“We love it in Vancouver but are making plans to move within the next couple of years as we’ll never be able to afford to buy a reasonable home here. People move here, stay for a few years, then inevitably leave as it’s just too unaffordable.”

“My wife and I are in our early 30’s and are both professionals, all of our friends generally fit the same description. We love it in Vancouver but are making plans to move within the next couple of years as we’ll never be able to afford to buy a reasonable piece of property home here. Believe me, we don’t want a ridiculous McMansion and just want something basic, but that simply doesn’t exist in Vancouver anymore.
Almost all of our friends are making similar plans; a couple we know moved to Nanaimo last year as they could both find equivalent work and could buy a detached home for the less than the price of a one-bedroom condo in Vancouver.
There’s a reason this city feels so transient compared to places like Toronto and Ottawa; because it is. People move here, stay for a few years, then inevitably leave as it’s just too unaffordable.”

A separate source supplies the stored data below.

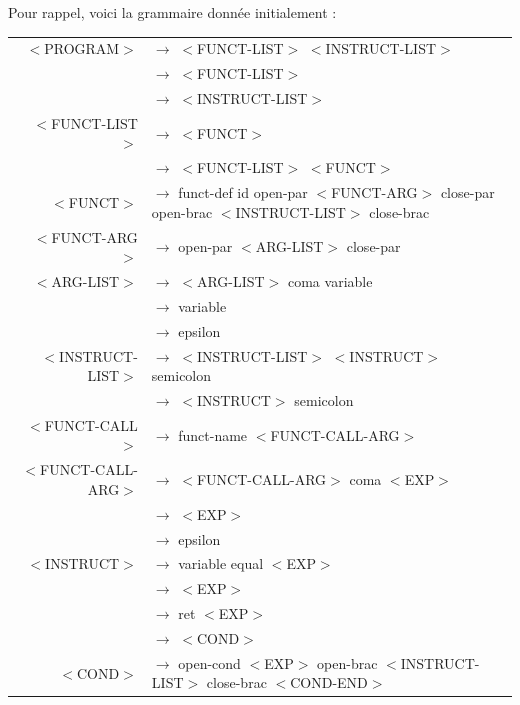 \documentclass[a4paper,10pt]{article}
\begin{document}
	Pour rappel, voici la grammaire donnée initialement :\\
	
	
\hspace{-3.0cm}\begin{tabular}{rl}
$<$PROGRAM$>$		& $\rightarrow$ $<$FUNCT-LIST$>$ $<$INSTRUCT-LIST$>$\\
					& $\rightarrow$ $<$FUNCT-LIST$>$\\
					& $\rightarrow$ $<$INSTRUCT-LIST$>$\\
					
					
$<$FUNCT-LIST$>$	& $\rightarrow$ $<$FUNCT$>$ \\
					& $\rightarrow$ $<$FUNCT-LIST$>$ $<$FUNCT$>$\\
					
$<$FUNCT$>$			& $\rightarrow$ funct-def id open-par $<$FUNCT-ARG$>$ close-par open-brac $<$INSTRUCT-LIST$>$ close-brac \\

					
$<$FUNCT-ARG$>$		& $\rightarrow$ open-par $<$ARG-LIST$>$ close-par\\

$<$ARG-LIST$>$		& $\rightarrow$ $<$ARG-LIST$>$ coma variable \\ 
					& $\rightarrow$ variable\\ 
					& $\rightarrow$ epsilon \\

$<$INSTRUCT-LIST$>$	& $\rightarrow$ $<$INSTRUCT-LIST$>$ $<$INSTRUCT$>$ semicolon\\
					& $\rightarrow$ $<$INSTRUCT$>$ semicolon\\
					
$<$FUNCT-CALL$>$	& $\rightarrow$ funct-name $<$FUNCT-CALL-ARG$>$\\

$<$FUNCT-CALL-ARG$>$& $\rightarrow$ $<$FUNCT-CALL-ARG$>$ coma $<$EXP$>$\\
					& $\rightarrow$ $<$EXP$>$\\
					& $\rightarrow$ epsilon\\

$<$INSTRUCT$>$		& $\rightarrow$ variable equal $<$EXP$>$\\
					& $\rightarrow$ $<$EXP$>$\\
					& $\rightarrow$ ret $<$EXP$>$\\
					& $\rightarrow$ $<$COND$>$\\
					
$<$COND$>$			& $\rightarrow$ open-cond $<$EXP$>$ open-brac $<$INSTRUCT-LIST$>$ close-brac $<$COND-END$>$\\




\end{tabular}
\end{document}
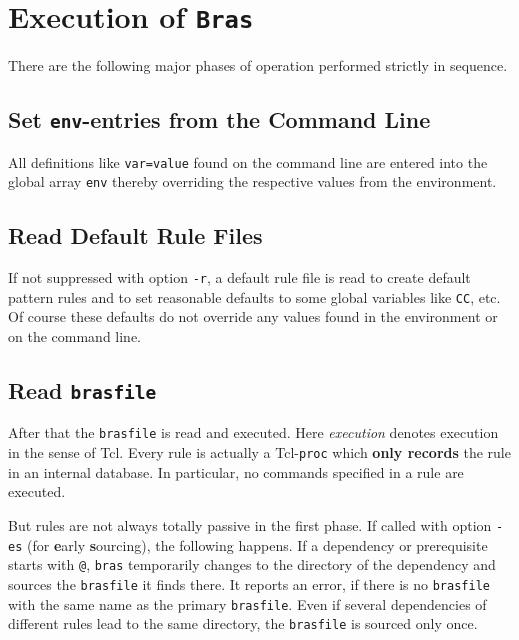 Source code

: \documentclass[12pt]{article}
\newcommand{\bras}{\texttt{bras}}
\newcommand{\Bras}{\texttt{Bras}}
\begin{document}
\section{Execution of \Bras}

There are the following major phases of operation performed strictly in
sequence.

\subsection{Set \texttt{env}-entries from the Command Line}
All definitions like \texttt{var=value} found on the command
line are entered into the global array \texttt{env} thereby
overriding the respective values from the environment.

\subsection{Read Default Rule Files}
If not suppressed with option \texttt{-r}, a default rule file is read
to create default pattern rules and to set reasonable defaults to some
global variables like \texttt{CC}, etc. Of course these defaults do
not override any values found in the environment or on the command line.

\subsection{Read \texttt{brasfile}}

After that the \texttt{brasfile} is read and executed. Here
\textit{execution} denotes execution in the sense of Tcl. Every rule
is actually a Tcl-\texttt{proc} which \textbf{only records} the rule
in an internal database. In particular, no commands specified in a
rule are executed.

But rules are not always totally passive in the first phase. 
If called with option \texttt{-es} (for \textbf{e}arly
\textbf{s}ourcing), the following happens.
If a dependency or prerequisite starts with \texttt{@}, \bras{}
temporarily changes to the directory of the dependency and sources the
\texttt{brasfile} it finds there. It reports an error, if there is no
\texttt{brasfile} with the same name as the primary
\texttt{brasfile}. Even if several dependencies of different rules lead
to the same directory, the \texttt{brasfile} is sourced only once.
\end{document}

mizike, reddit.com, 13 Apr 2011
[hat-tip matt, for alerting us to this reddit discussion]

Related comment from same thread:
“[I will be] moving from BC to ontario or quebec in the next few years. This actually makes me happy to know I’m going to be in a kick ass home once I switch markets.”monolithdigital, reddit.com, 13 Apr 2011

18 responses to ““We love it in Vancouver but are making plans to move within the next couple of years as we’ll never be able to afford to buy a reasonable home here. People move here, stay for a few years, then inevitably leave as it’s just too unaffordable.”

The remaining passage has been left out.